Shell mulls $2.1 billion floating LNG project

Shell Australia is considering a $2.1 billion (Aus.) floating LNG facility at its Prelude gas field in the Browse basin off Western Australia.

The company believes the time has come for development of relatively small gas fields—those having reserves of less than 5 tcf of gas—using the radical floating facility approach as opposed to the conventional fixed platform with pipeline to shore.

For the Prelude discovery, which lies about 450 km north of Broome on the Kimberley coast of Western Australia, a pipeline to shore could cost more than $3 billion.

The Shell find, made last year in the permit adjacent to Inpex’s Ichthys field, was once thought to be an extension of the Ichthys structure.

Speaking Apr. 7 at the Australian Petroleum Production & Exploration Association Conference in Perth, Royal Dutch Shell PLC’s Linda Cook, executive director of gas and power, denied that allegation, saying Prelude is a separate structure with a reserve of about 2-3 tcf. This is the type of project that would suit a floating LNG development.

Such a project would avoid the environmental sensitivities of bringing gas ashore on the pristine Kimberley coast where competing projects have prompted the Western Australian and federal governments to research a single gas production hub to reduce the environmental impact on the region.

Cook said it was still early in the proposal’s evaluation, but Shell believes the floating LNG technology has potential in both Australia and Asia.

Shell has lodged an environmental review application with the Australian government for the Prelude project, which it says could be in production by 2012.

The company says it expects to issue a tender for the building of the first of its floating LNG vessels in the third quarter.

Sempra to send more Costa Azul LNG gas to US

Sempra Energy, San Diego, has completed expansion of its 140-mile Baja North pipeline, enabling it to carry natural gas from its Energia Costa Azul LNG regasification terminal in Baja California, Mexico, to additional markets across the US border in California and Arizona.

The expansion is expected to be in operation later in the second quarter, Liparidis said.

Sempra Pipeline & Storage Chief Executive Officer George Liparidis, speaking at an analysts’ conference, said the $250 million expansion included a 45-mile, 42-in. spur along with compression upgrades and looping along the existing 30-in. mainline.
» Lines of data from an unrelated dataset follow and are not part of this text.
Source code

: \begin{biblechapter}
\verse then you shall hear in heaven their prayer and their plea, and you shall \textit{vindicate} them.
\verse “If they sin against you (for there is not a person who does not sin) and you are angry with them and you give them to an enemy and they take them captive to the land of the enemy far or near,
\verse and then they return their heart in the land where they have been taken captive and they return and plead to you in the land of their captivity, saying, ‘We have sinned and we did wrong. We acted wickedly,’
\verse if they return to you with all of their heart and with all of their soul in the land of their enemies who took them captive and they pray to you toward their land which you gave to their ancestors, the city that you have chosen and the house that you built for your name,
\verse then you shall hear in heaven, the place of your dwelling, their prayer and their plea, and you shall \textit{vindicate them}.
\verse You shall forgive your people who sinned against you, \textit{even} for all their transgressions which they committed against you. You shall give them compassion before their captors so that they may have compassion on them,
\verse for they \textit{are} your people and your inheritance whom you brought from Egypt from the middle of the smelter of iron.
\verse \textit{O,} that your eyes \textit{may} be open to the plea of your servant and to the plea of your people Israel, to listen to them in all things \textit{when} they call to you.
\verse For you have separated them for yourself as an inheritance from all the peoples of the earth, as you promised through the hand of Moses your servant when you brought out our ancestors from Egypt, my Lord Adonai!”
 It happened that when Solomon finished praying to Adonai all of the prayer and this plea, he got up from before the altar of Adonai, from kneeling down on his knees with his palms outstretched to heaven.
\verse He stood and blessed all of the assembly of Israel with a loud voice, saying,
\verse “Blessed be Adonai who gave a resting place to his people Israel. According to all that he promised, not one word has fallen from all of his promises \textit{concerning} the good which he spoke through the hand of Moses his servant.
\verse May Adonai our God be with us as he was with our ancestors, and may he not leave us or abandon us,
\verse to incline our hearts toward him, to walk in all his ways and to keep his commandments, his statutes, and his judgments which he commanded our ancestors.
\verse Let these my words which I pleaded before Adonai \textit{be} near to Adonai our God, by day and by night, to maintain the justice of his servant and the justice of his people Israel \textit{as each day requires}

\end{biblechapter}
Gasoducto Bajanorte SRL operates the pipeline, which originates at an interconnection with North Baja Pipeline LLC west of Algodones and continues west through the cities of Mexicali and Tecate, Mexico.
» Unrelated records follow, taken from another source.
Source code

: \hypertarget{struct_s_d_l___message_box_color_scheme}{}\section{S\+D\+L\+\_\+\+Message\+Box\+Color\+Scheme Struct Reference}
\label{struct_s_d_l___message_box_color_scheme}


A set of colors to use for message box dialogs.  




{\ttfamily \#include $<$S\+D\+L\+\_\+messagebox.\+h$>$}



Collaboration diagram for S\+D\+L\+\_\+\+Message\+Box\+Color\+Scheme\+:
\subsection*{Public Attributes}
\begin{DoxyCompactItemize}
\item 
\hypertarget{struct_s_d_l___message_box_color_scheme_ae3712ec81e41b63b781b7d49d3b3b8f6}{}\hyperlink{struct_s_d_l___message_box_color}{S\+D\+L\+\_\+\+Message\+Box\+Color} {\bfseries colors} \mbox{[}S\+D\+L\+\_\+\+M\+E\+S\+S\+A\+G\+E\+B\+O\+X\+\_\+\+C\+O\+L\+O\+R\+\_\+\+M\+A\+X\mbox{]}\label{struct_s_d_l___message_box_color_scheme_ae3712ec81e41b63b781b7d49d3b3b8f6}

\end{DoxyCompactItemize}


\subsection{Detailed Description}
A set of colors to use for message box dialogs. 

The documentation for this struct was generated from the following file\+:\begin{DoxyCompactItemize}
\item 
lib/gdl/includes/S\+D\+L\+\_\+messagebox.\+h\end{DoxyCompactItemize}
The existing mainline, which has a capacity of 500 MMcfd of gas, serves new and existing power plants and industrial customers in northern Baja California and Southern California.

Liparidis said Sempra soon will have access to another extension as well—the Yuma lateral—to transport gas from the terminal to gas-fired power plants operated by major Arizona utilities in the Yuma, Ariz., area.

Construction on the lateral is under way, and completion is expected in early 2009.

Chinese-built LNG carrier for NWS delivered

The North West Shelf Joint Venture partners have taken delivery of the first of three Chinese-built LNG carriers that will transport LNG from the Burrup Peninsula plant to Dapeng receiving terminal in Guandong Province, China.

The Dapeng Sun carrier was delivered at Hudong-Zhonghua shipyard in Shnaghai by Yue Peng LNG Shipping.

The second vessel, Dapeng Moon, will be completed during the third quarter. Each of the JV companies has 5% equity in Yue Peng LNG.

The NWS group’s 25-year supply deal with the Guangdong consortium buyer was signed in 2002 for 3.3 million tonnes/year of LNG to Dapeng on a fob basis, and the agreement became effective in December 2004.

Separately, in another NWS project, Woodside Petroleum Ltd. awarded a $200 million (Aus.) contract to a JV of Australian engineering group Clough Ltd., Perth, and Interbeton, the Netherlands, to construct the LNG jetty for the Pluto LNG project on the Burrup Peninsula.

The 300 m-long jetty will be completed by yearend 2009.